South Korea’s First Lady today sent money to a grief-stricken family whose four girls took rat poison so their parents would have enough money to send their brother to school.
The girls, aged 6 to 13, were found unconscious Monday. The youngest girl died immediately. Police said the others were in critical condition today.
Korean newspapers gave the story prominent display, and editorials on the children’s plight criticized public policies that some said do too little for the young and the poor. Editorials also blamed a male-dominated social structure that often leads to discrimination against girls and women.
Police said the eldest of the four girls, Yang Soon Mi, told authorities the children made a suicide pact to ease their parents’ financial burden and leave enough money for the education of their 3-year-old brother.

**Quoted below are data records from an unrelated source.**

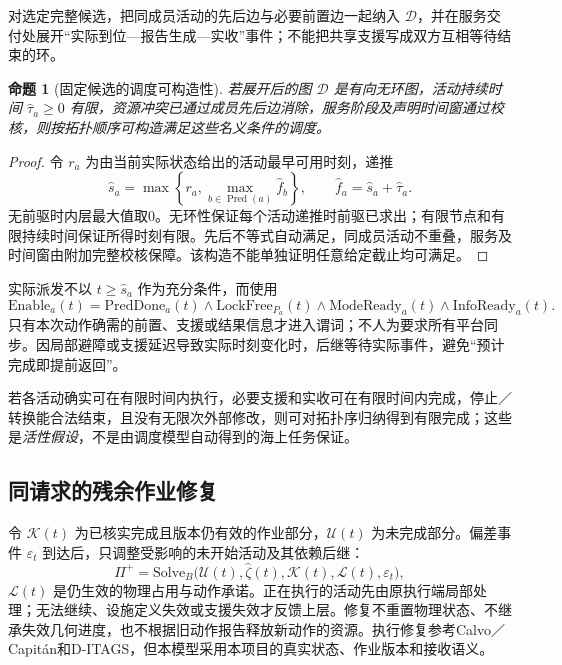 \documentclass[UTF8,fontset=fandol,a4paper,11pt]{ctexart}
\newtheorem{proposition}{命题}
\newcommand{\Pred}{\operatorname{Pred}}
\begin{document}
对选定完整候选，把同成员活动的先后边与必要前置边一起纳入 $\mathcal D$，并在服务交付处展开“实际到位—报告生成—实收”事件；不能把共享支援写成双方互相等待结束的环。

\begin{proposition}[固定候选的调度可构造性]
若展开后的图 $\mathcal D$ 是有向无环图，活动持续时间 $\widehat\tau_a\geq0$ 有限，资源冲突已通过成员先后边消除，服务阶段及声明时间窗通过校核，则按拓扑顺序可构造满足这些名义条件的调度。
\end{proposition}
\begin{proof}
令 $r_a$ 为由当前实际状态给出的活动最早可用时刻，递推
\begin{equation}
 \widehat s_a=\max\left\{r_a,
       \max_{b\in\Pred(a)}\widehat f_b\right\},\qquad
 \widehat f_a=\widehat s_a+\widehat\tau_a.
 \label{eq:earliest}
\end{equation}
无前驱时内层最大值取0。无环性保证每个活动递推时前驱已求出；有限节点和有限持续时间保证所得时刻有限。先后不等式自动满足，同成员活动不重叠，服务及时间窗由附加完整校核保障。该构造不能单独证明任意给定截止均可满足。
\end{proof}

实际派发不以 $t\geq\widehat s_a$ 作为充分条件，而使用
\begin{equation}
 \mathrm{Enable}_a(t)=\mathrm{PredDone}_a(t)\land
 \mathrm{LockFree}_{P_a}(t)\land\mathrm{ModeReady}_a(t)
 \land\mathrm{InfoReady}_a(t).
 \label{eq:dispatch}
\end{equation}
只有本次动作确需的前置、支援或结果信息才进入谓词；不人为要求所有平台同步。因局部避障或支援延迟导致实际时刻变化时，后继等待实际事件，避免“预计完成即提前返回”。

若各活动确实可在有限时间内执行，必要支援和实收可在有限时间内完成，停止／转换能合法结束，且没有无限次外部修改，则可对拓扑序归纳得到有限完成；这些是\emph{活性假设}，不是由调度模型自动得到的海上任务保证。

\subsection{同请求的残余作业修复}

令 $\mathcal K(t)$ 为已核实完成且版本仍有效的作业部分，$\mathcal U(t)$ 为未完成部分。偏差事件 $\varepsilon_t$ 到达后，只调整受影响的未开始活动及其依赖后继：
\begin{equation}
 \Pi^+=\mathrm{Solve}_{B}\bigl(\mathcal U(t),\widehat\zeta(t),
             \mathcal K(t),\mathcal L(t),\varepsilon_t\bigr),
 \label{eq:repair}
\end{equation}
$\mathcal L(t)$ 是仍生效的物理占用与动作承诺。正在执行的活动先由原执行端局部处理；无法继续、设施定义失效或支援失效才反馈上层。修复不重置物理状态、不继承失效几何进度，也不根据旧动作报告释放新动作的资源。执行修复参考Calvo／Capitán和D-ITAGS\cite{calvo,ditags}，但本模型采用本项目的真实状态、作业版本和接收语义。
\end{document}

Money for schooling has traditionally been provided first to boys.
The father, Yang Tae Bun, 44, is a factory worker who supports the family on the equivalent of $362 a month, police said.
The story led to an outpouring of sympathy led by First Lady Kim Ok Sook, wife of President Roh Tae Woo. She sent the family condolences and an undisclosed amount of money, officials said.
Seoul newspapers quoted the girls’ teachers as saying they studied hard and were quiet, model students.
A neighborhood shopkeeper said Soon Mi told him she could not afford $5.80 worth of notebooks and pencils for school and asked to pay later.